After the ‘click’, the tempo increases into a combination of futuristic retro (Brian Eno springs to mind, in the period when he was a member of Roxy Music) and instrumentation of a 1970s soft rock song, which is then followed by a jazzy improvisational part with very low bass. The orchestra then falls in and the band, throwing caution to the wind with fiercely energetic drumming and a funky bass solo, reaches its climax against a heavy guitar solo.
With ‘Giorgio by Moroder’, Daft Punk took to heart the advice articulated by Moroder, emphasized with an echo behind his voice making him sound like a deity: “Once you free your mind about a concept of harmony and of music being correct you can do whatever you want.
The song that strokes the greatest chord is, ‘Touch’, sung by the American composer, Paul Williams. On first sight, an interesting choice to approach Williams, who has written songs for Barbra Streisand, The Carpenters and is renowned for ‘The Rainbow Connection’ a song in ‘The Muppet Movie’.
On second sight, not so strange as Daft Punk has been influenced, musically and visually, by the musical film ‘Phantom of the Paradise’ directed by Brian de Palma, in which Williams played an evil record producer who steals the music of a disfigured composer who wears a mask.
‘Touch’ is the most adventurous song on the album. It starts like a soundtrack of a science fiction film with Thomas Bloch playing the Ondes Martenot and a ghostly voice talking about the sensation of touch. Williams emotional verses are followed by a cheerful, cheesy disco beat with a brass section, followed by the chorus song through the vocoder and a gradually joining in of a children’s choir. After a sudden break, the orchestra starts to play the tune of the chorus and the children’s choir joins in again, but at a higher volume, making it sound a bit even saccharine – as only Daft Punk can get away with. The song has turned into an anthem radiating a feeling of hope with the soothing line “If love is the answer you’re home / Hold On”. The song ends with an emotional finale sung by Williams with a certain vulnerability in his voice.

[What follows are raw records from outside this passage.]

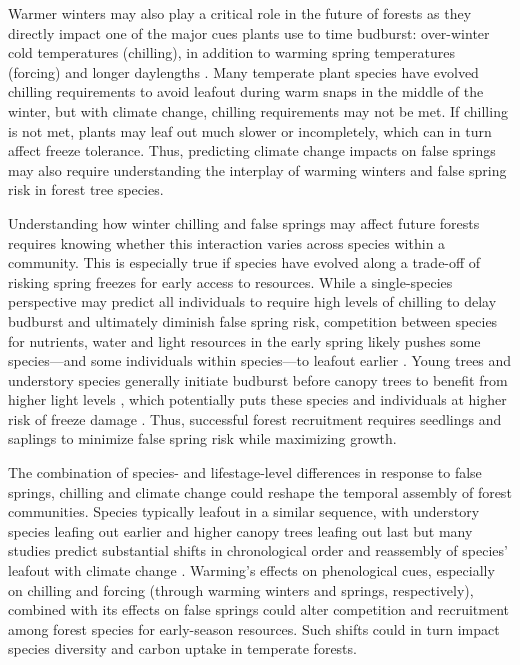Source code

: \documentclass{article}\usepackage[]{graphicx}\usepackage[]{color}
\begin{document}
Warmer winters may also play a critical role in the future of forests as they directly impact one of the  major cues plants use to time budburst: over-winter cold temperatures (chilling), in addition to warming spring temperatures (forcing) and longer daylengths \citep{Chuine2016}. Many temperate plant species have evolved chilling requirements to avoid leafout during warm snaps in the middle of the winter, but with climate change, chilling requirements may not be met. If chilling is not met, plants may leaf out much slower or incompletely, which can in turn affect freeze tolerance. Thus, predicting climate change impacts on false springs may also require understanding the interplay of warming winters and false spring risk in forest tree species. 
  
Understanding how winter chilling and false springs may affect future forests requires knowing whether this interaction varies across species within a community. This is especially true if species have evolved along a trade-off of risking spring freezes for early access to resources. While a single-species perspective may predict all individuals to require high levels of chilling to delay budburst and ultimately diminish false spring risk, competition between species for nutrients, water and light resources in the early spring likely pushes some species---and some individuals within species---to leafout earlier \citep{Augspurger2013}. Young trees and understory species generally initiate budburst before canopy trees to benefit from higher light levels \citep {Augspurger2008, Vitasse2013}, which potentially puts these species and individuals at higher risk of freeze damage \citep{Vitasse2014}. Thus, successful forest recruitment requires seedlings and saplings to minimize false spring risk while maximizing growth. 
 
The combination of species- and lifestage-level differences in response to false springs, chilling and climate change could reshape the temporal assembly of forest communities. Species typically leafout in a similar sequence, with understory species leafing out earlier and higher canopy trees leafing out last but many studies predict substantial shifts in chronological order and reassembly of species' leafout with climate change \citep{Laube2014, Roberts2015}. Warming's effects on phenological cues, especially on chilling and forcing (through warming winters and springs, respectively), combined with its effects on false springs could alter competition and recruitment among forest species for early-season resources. Such shifts could in turn impact species diversity and carbon uptake in temperate forests.
  
\end{document}
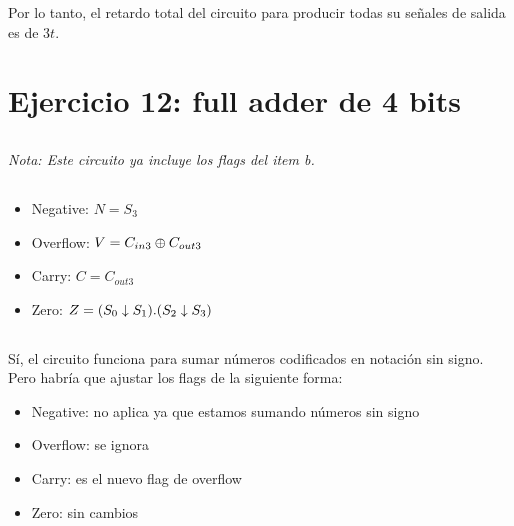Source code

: Por lo tanto, el retardo total del circuito para producir todas su señales de salida es de $3t$.

\pagebreak

\section{Ejercicio 12: full adder de 4 bits}

\subsection{}

\begin{figure}[ht]
    
\end{figure}

\emph{Nota: Este circuito ya incluye los flags del item b.}

\subsection{}

\begin{itemize}
    \item Negative: $N = S_3$
    \item Overflow: $V = C_{in3} \oplus C_{out3}$
    \item Carry: $C = C_{out3}$
    \item Zero: $Z = (S_0 \downarrow S_1) . (S_2 \downarrow S_3)$
\end{itemize}

\subsection{}

Sí, el circuito funciona para sumar números codificados en notación sin signo. Pero habría que ajustar los flags de la siguiente forma:

\begin{itemize}
    \item Negative: no aplica ya que estamos sumando números sin signo
    \item Overflow: se ignora
    \item Carry: es el nuevo flag de overflow
    \item Zero: sin cambios
\end{itemize}

\subsection{}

In casting Paul Williams for their album there might be something Quentin Tarantino-esk, who cast his heroes in lead roles, despite the fact that their careers appeared to have gone off track. Tarantino, and now Daft Punk, possess a quality that for everyone who works with them they become ‘cool’.
And the collaborators realise this aspect. Christoph Waltz, who twice won the Oscar for Best Supporting Actor for his roles in Tarantino’s movies, expressed his deep gratitude to the director in his acceptance speech, the Daft Punk collaborators also expressed their gratitude in ‘The Collaborators’ short documentary films about the album.
Williams said: “This had been a real gift for me: you can’t get any hipper, any more current, any more adventurous, any more courageous in the world of music than Daft Punk. And for somebody of my age, to be picked up by these guys … it’s a wonderful gift”.
Pharrell also expressed his gratitude at a gig when he performed ‘Get Lucky’, introducing it with these words: “when they called me over the summer, I just remembered thinking one thing: gotta get lucky.”
The last song, ‘Contact’, created with DJ Falcon, which is about a spaceship taking off, the adrenalin builds up as a shrill sound – similar to that of an air raid siren or nuclear reactor klaxon – moving through its alert stages of amber to red, reaching a crescendo that results in an inevitable silence of a nuclear disaster.
But, when all the music stops after 74.39 minutes, we actually feel alive, like we never have before.